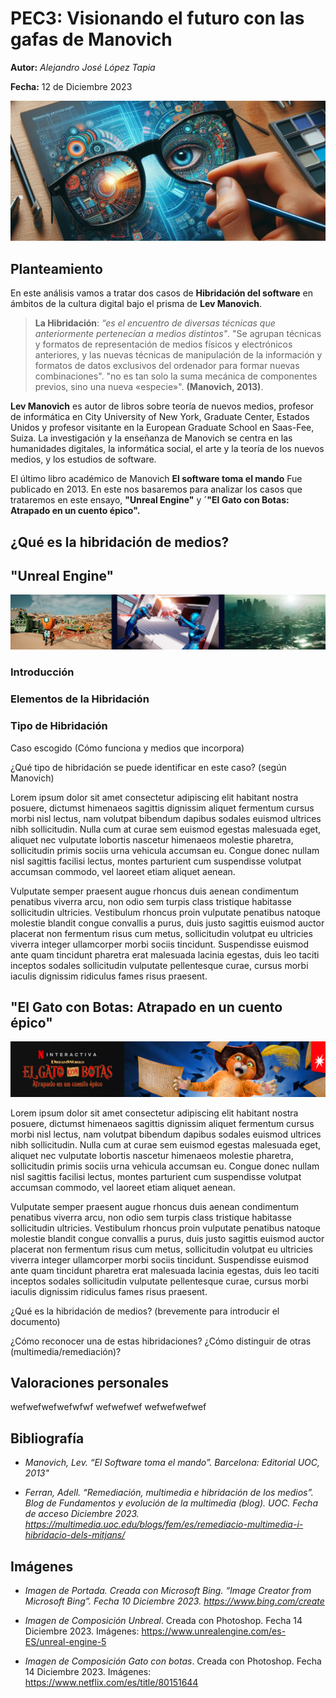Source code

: 
# PEC3: Visionando el futuro con las gafas de Manovich 

**Autor:** _Alejandro José López Tapia_

**Fecha:** 12 de Diciembre 2023

![Cultura Digital](https://github.com/AlejandroJoseLopezTapia/PEC3_Manovich_Reloaded/blob/main/Gafas%20Manovich%20copia.jpg)

## Planteamiento

En este análisis vamos a tratar dos casos de **Hibridación del software** en ámbitos de la cultura digital bajo el prisma de **Lev Manovich**. 

>**La Hibridación**: 
>_“es el encuentro de diversas técnicas que anteriormente pertenecían a medios distintos"_. 
> "Se agrupan técnicas y formatos de representación de medios físicos y electrónicos anteriores, y las nuevas técnicas de manipulación de la información y formatos de datos exclusivos del ordenador para formar nuevas combinaciones".   "no es tan solo la suma mecánica de componentes previos, sino una nueva «especie»". **(Manovich, 2013)**.
> 
**Lev Manovich** es autor de libros sobre teoría de nuevos medios, profesor de informática en City University of New York, Graduate Center, Estados Unidos y profesor visitante en la European Graduate School en Saas-Fee, Suiza. La investigación y la enseñanza de Manovich se centra en las humanidades digitales, la informática social, el arte y la teoría de los nuevos medios, y los estudios de software. 

El último libro académico de Manovich **El software toma el mando** Fue publicado en 2013. En este nos basaremos para analizar los casos que trataremos en este ensayo, **"Unreal Engine"** y **´"El Gato con Botas: Atrapado en un cuento épico".**

## ¿Qué es la hibridación de medios?


## "Unreal Engine"
![Cultura Digital](https://github.com/AlejandroJoseLopezTapia/PEC3_Manovich_Reloaded/blob/main/Unrealok.jpg)

### Introducción

### Elementos de la Hibridación

### Tipo de Hibridación

Caso escogido (Cómo funciona y medios que incorpora)

¿Qué tipo de hibridación se puede identificar en este caso? (según Manovich)

Lorem ipsum dolor sit amet consectetur adipiscing elit habitant nostra posuere, dictumst himenaeos sagittis dignissim aliquet fermentum cursus morbi nisl lectus, nam volutpat bibendum dapibus sodales euismod ultrices nibh sollicitudin. Nulla cum at curae sem euismod egestas malesuada eget, aliquet nec vulputate lobortis nascetur himenaeos molestie pharetra, sollicitudin primis sociis urna vehicula accumsan eu. Congue donec nullam nisl sagittis facilisi lectus, montes parturient cum suspendisse volutpat accumsan commodo, vel laoreet etiam aliquet aenean.

Vulputate semper praesent augue rhoncus duis aenean condimentum penatibus viverra arcu, non odio sem turpis class tristique habitasse sollicitudin ultricies. Vestibulum rhoncus proin vulputate penatibus natoque molestie blandit congue convallis a purus, duis justo sagittis euismod auctor placerat non fermentum risus cum metus, sollicitudin volutpat eu ultricies viverra integer ullamcorper morbi sociis tincidunt. Suspendisse euismod ante quam tincidunt pharetra erat malesuada lacinia egestas, duis leo taciti inceptos sodales sollicitudin vulputate pellentesque curae, cursus morbi iaculis dignissim ridiculus fames risus praesent.


## "El Gato con Botas: Atrapado en un cuento épico"
![Cultura Digital](https://github.com/AlejandroJoseLopezTapia/PEC3_Manovich_Reloaded/blob/main/Gatoconbotas.jpg)

Lorem ipsum dolor sit amet consectetur adipiscing elit habitant nostra posuere, dictumst himenaeos sagittis dignissim aliquet fermentum cursus morbi nisl lectus, nam volutpat bibendum dapibus sodales euismod ultrices nibh sollicitudin. Nulla cum at curae sem euismod egestas malesuada eget, aliquet nec vulputate lobortis nascetur himenaeos molestie pharetra, sollicitudin primis sociis urna vehicula accumsan eu. Congue donec nullam nisl sagittis facilisi lectus, montes parturient cum suspendisse volutpat accumsan commodo, vel laoreet etiam aliquet aenean.

Vulputate semper praesent augue rhoncus duis aenean condimentum penatibus viverra arcu, non odio sem turpis class tristique habitasse sollicitudin ultricies. Vestibulum rhoncus proin vulputate penatibus natoque molestie blandit congue convallis a purus, duis justo sagittis euismod auctor placerat non fermentum risus cum metus, sollicitudin volutpat eu ultricies viverra integer ullamcorper morbi sociis tincidunt. Suspendisse euismod ante quam tincidunt pharetra erat malesuada lacinia egestas, duis leo taciti inceptos sodales sollicitudin vulputate pellentesque curae, cursus morbi iaculis dignissim ridiculus fames risus praesent.









¿Qué es la hibridación de medios? (brevemente para introducir el documento)

¿Cómo reconocer una de estas hibridaciones? ¿Cómo distinguir de otras (multimedia/remediación)?



## Valoraciones personales



wefwefwefwefwfwf
wefwefwef
wefwefwefwef





## Bibliografía

- _Manovich, Lev. “El Software toma el mando”. Barcelona: Editorial UOC, 2013"_

- _Ferran, Adell. “Remediación, multimedia e hibridación de los medios”. Blog de Fundamentos y evolución de la multimedia (blog). UOC. Fecha de acceso Diciembre 2023.
https://multimedia.uoc.edu/blogs/fem/es/remediacio-multimedia-i-hibridacio-dels-mitjans/_

## Imágenes

- _Imagen de Portada. Creada con Microsoft Bing. “Image Creator from Microsoft Bing”.
Fecha 10 Diciembre 2023. https://www.bing.com/create_

- _Imagen de Composición Unbreal_. Creada con Photoshop.
Fecha 14 Diciembre 2023. Imágenes: https://www.unrealengine.com/es-ES/unreal-engine-5

- _Imagen de Composición Gato con botas_. Creada con Photoshop.
Fecha 14 Diciembre 2023. Imágenes: https://www.netflix.com/es/title/80151644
- - - - - - -
### [Required action]
Only the lines above from the line with "introducir el documento)" to the line with "## Bibliografía", those two lines included, should be reproduced exactly.

### [Output]
¿Qué es la hibridación de medios? (brevemente para introducir el documento)

¿Cómo reconocer una de estas hibridaciones? ¿Cómo distinguir de otras (multimedia/remediación)?



## Valoraciones personales



wefwefwefwefwfwf
wefwefwef
wefwefwefwef





## Bibliografía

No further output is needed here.